Mais, précisent-ils, au-delà de ce constat, il est apparu que certains opérateurs maritimes appliquent des augmentations sur leurs tarifications. Cette volatilité des taux, conjuguée au flot de surcharges et autres augmentations générales de taux, décidées par les armateurs, rend les tarifs de la ligne régulière peu lisible et ne permet pas à l’opérateur économique de déterminer, de façon précise et sur un long terme, ses charges.
 
"Le Sénégal n’échappe pas à ce constat, puisque le port de Dakar est aujourd’hui le théâtre de pratiques tarifaires", lit-on dans le même document rendu public lors du démarrage de cet atelier de deux jours.
 
La rencontre permettra de restituer les travaux du sous-comité scientifique qui a mené une étude et produit un rapport sur les tarifications des services portuaires au Sénégal. 
 
Il s’agira aussi de proposer des solutions relatives aux disfonctionnements engendrés par cette situation.

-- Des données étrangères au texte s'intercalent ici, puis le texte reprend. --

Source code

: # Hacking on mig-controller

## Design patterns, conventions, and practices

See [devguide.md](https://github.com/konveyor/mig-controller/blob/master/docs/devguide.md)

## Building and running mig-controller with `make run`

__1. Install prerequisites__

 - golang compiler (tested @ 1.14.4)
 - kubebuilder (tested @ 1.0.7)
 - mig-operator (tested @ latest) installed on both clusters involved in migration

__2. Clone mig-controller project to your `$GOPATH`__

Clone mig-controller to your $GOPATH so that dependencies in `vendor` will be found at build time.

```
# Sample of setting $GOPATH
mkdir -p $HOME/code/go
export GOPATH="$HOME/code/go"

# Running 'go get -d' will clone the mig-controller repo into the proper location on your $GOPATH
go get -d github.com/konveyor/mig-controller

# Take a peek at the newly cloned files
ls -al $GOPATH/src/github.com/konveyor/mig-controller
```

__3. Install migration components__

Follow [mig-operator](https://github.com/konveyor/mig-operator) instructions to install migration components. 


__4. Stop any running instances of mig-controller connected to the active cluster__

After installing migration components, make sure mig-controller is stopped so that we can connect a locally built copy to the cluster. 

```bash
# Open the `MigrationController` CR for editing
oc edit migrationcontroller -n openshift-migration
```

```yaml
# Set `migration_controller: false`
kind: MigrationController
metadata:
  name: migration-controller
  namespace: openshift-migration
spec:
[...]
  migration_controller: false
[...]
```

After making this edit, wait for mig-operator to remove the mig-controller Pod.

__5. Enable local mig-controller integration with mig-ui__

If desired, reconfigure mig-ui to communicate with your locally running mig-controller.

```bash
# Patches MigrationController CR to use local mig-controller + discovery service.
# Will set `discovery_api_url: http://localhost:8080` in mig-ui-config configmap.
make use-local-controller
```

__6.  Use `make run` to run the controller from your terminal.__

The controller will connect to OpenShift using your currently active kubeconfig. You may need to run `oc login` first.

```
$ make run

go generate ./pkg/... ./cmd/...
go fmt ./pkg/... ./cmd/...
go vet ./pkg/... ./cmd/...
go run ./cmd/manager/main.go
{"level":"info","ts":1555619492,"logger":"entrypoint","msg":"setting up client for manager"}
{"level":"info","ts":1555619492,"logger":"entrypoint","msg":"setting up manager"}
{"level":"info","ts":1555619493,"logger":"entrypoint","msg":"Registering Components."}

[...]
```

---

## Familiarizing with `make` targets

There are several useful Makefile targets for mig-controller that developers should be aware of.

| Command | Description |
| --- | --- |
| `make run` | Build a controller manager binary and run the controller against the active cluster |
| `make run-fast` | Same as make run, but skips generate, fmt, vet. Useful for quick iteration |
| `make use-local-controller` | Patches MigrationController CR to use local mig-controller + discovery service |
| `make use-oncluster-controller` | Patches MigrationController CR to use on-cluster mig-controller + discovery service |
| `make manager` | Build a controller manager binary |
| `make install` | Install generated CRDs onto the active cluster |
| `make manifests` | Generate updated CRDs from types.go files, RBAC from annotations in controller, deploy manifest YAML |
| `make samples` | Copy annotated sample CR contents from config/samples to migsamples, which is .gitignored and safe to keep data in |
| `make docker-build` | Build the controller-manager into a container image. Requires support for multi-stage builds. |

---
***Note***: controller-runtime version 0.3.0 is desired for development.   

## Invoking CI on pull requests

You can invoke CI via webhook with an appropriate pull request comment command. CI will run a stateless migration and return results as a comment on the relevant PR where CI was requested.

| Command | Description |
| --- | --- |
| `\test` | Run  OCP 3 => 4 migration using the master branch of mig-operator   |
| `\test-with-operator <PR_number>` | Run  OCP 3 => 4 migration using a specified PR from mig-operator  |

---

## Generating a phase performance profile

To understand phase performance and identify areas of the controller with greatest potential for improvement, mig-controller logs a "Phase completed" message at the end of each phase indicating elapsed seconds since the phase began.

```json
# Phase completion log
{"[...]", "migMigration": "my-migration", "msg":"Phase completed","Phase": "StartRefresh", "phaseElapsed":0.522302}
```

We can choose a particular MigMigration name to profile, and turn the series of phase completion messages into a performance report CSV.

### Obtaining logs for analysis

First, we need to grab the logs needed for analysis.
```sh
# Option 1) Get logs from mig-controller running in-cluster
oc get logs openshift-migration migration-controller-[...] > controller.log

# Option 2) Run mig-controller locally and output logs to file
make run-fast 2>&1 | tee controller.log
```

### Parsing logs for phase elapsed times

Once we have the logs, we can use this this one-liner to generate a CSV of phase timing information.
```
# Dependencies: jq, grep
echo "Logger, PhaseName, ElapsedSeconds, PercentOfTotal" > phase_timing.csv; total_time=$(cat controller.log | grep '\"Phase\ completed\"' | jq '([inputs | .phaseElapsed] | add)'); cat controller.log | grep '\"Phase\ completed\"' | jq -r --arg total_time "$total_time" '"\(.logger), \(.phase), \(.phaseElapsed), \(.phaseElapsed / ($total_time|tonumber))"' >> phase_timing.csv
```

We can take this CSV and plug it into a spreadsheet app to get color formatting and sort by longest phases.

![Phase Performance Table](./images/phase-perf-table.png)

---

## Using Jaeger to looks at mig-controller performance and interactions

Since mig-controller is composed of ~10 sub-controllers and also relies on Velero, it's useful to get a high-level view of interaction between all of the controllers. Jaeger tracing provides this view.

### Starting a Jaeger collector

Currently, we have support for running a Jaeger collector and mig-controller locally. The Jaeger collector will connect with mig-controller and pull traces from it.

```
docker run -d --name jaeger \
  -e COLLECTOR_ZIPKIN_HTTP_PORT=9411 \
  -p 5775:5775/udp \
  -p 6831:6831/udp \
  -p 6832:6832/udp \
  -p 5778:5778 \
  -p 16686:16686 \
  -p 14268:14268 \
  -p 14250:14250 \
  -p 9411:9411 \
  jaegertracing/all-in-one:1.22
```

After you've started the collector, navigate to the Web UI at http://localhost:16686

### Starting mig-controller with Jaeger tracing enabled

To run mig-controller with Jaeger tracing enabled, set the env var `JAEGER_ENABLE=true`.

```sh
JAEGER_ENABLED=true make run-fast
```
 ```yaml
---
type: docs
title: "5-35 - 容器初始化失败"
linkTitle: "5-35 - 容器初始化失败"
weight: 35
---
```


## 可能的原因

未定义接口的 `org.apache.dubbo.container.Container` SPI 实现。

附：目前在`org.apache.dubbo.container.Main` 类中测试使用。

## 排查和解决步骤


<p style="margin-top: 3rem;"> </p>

Ainsi, au sortir de la rencontre, un consensus devra être dégagé et des "mesures correctives multiformes et urgentes" à mettre en œuvre seront arrêtées.
 
Selon Mamadou Ndionne, la complexité du maritime est à la dimension du vaste tour de table des acteurs. C’est cela qui fait à la fois son charme et les enjeux connexes dérivant sur l’ensemble du tissu économique et social.
 
Pour le conseiller technique numéro 1 du ministre des Pêches et de l’Economie maritime, Babacar Banda Diop, l’importance des échanges maritimes du Sénégal et son impact sur l’économie nationale obligent les pouvoirs publics et les acteurs du secteur à une plus grande attention, pour mieux cerner les nombreuses contraintes du domaine, afin de trouver les solutions les mieux adaptées.